Q. Does the spike in oil prices mean we will see an economic downturn or recession?

A. While rising oil prices do not necessary foreshadow a recession, oil price surges that happen over a relatively short period can shock an economy and cause a recession due to both direct and indirect impacts of higher energy costs on households and businesses.

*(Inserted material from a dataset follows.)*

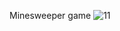 Minesweeper game
![11](https://github.com/nguyentienduan/MineSweeper-Game/assets/118033554/df23f3f6-236b-471e-9c2c-62c606f2e8fb)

Direct impacts of higher energy costs:

  • Households that have higher gas bills are left with less money in their budget to spend on other goods and services.
  • Businesses that rely on fuel to operate (such as airlines, or those that must ship goods) face higher production expenses.


Indirect impacts:

  • Businesses that want to reallocate capital and labor (for instance, auto manufacturers seeking to decrease production of sport utility vehicles in favor of fuel-efficient vehicles) may face costs and time delays—which, in aggregate, could result in lower overall demand and output in the short run.
  • Uncertainty caused by surging oil prices may result in consumers pausing purchases of durable goods and firms delaying irreversible investments—the combination of which could lead to an economic slowdown.
  • Despite growing inflation concerns, consumer spending appeared strong in the U.S. last year. However, the surge in energy prices from the invasion could force individuals to reduce discretionary spending as a result.

 
Q. Is recession a foregone conclusion?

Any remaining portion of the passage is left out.